* _MATERIAL PROVIDED_

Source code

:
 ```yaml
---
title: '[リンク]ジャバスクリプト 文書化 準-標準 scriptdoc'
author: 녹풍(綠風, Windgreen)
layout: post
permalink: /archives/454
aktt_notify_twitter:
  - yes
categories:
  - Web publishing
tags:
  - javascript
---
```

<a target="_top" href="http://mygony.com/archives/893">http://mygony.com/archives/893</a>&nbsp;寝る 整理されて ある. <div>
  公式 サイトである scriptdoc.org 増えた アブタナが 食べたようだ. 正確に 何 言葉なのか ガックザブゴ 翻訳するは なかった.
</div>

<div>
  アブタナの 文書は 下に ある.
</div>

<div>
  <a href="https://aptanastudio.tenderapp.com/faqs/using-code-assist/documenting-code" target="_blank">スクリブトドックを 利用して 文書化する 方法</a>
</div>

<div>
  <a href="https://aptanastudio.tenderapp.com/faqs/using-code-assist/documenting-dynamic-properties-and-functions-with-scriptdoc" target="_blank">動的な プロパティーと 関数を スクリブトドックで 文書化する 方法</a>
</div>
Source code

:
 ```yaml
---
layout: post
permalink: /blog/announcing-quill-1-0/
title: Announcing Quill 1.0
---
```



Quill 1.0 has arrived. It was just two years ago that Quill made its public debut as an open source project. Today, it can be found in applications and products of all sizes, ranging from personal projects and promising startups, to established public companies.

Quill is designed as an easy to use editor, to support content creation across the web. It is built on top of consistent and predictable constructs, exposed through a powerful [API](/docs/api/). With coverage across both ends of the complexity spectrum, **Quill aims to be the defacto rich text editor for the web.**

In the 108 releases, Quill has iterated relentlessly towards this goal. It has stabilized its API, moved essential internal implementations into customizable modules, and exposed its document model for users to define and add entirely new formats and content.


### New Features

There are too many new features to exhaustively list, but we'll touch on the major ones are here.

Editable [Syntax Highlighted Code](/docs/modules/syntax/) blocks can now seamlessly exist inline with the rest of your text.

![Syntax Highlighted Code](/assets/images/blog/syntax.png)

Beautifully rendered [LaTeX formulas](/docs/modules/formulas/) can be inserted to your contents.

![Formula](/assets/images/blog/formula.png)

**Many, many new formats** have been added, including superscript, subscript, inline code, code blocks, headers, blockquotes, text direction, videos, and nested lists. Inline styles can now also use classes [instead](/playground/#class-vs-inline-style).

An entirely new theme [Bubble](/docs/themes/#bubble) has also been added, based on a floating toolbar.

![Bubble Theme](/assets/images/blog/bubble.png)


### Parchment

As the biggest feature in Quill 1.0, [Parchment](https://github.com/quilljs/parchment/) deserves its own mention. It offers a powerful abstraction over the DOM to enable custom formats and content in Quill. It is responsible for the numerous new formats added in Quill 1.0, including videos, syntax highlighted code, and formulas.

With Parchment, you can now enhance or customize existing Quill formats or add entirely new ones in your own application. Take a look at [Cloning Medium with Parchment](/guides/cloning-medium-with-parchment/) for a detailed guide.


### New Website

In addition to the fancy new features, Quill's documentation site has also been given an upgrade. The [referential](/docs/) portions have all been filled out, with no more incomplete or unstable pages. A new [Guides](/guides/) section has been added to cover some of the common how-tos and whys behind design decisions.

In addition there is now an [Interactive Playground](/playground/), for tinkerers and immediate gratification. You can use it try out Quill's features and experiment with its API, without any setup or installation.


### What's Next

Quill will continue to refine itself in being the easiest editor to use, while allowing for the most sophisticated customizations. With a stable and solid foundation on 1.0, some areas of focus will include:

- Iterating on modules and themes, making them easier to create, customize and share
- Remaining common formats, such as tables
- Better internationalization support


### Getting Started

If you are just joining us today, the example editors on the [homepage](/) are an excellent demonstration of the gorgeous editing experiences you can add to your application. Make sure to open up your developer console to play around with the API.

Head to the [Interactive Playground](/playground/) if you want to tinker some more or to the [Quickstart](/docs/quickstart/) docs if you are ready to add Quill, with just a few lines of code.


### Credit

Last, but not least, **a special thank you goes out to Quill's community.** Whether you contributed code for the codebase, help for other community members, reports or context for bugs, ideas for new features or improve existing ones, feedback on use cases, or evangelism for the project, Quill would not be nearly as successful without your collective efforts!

* _TASK DETAILS_
Out of the data above, set down the lines from the one with "As the biggest" to the one with "### What's Next", both included, exactly as written and with no additions.

* _RESULT BELOW_
As the biggest feature in Quill 1.0, [Parchment](https://github.com/quilljs/parchment/) deserves its own mention. It offers a powerful abstraction over the DOM to enable custom formats and content in Quill. It is responsible for the numerous new formats added in Quill 1.0, including videos, syntax highlighted code, and formulas.

With Parchment, you can now enhance or customize existing Quill formats or add entirely new ones in your own application. Take a look at [Cloning Medium with Parchment](/guides/cloning-medium-with-parchment/) for a detailed guide.


### New Website

In addition to the fancy new features, Quill's documentation site has also been given an upgrade. The [referential](/docs/) portions have all been filled out, with no more incomplete or unstable pages. A new [Guides](/guides/) section has been added to cover some of the common how-tos and whys behind design decisions.

In addition there is now an [Interactive Playground](/playground/), for tinkerers and immediate gratification. You can use it try out Quill's features and experiment with its API, without any setup or installation.


### What's Next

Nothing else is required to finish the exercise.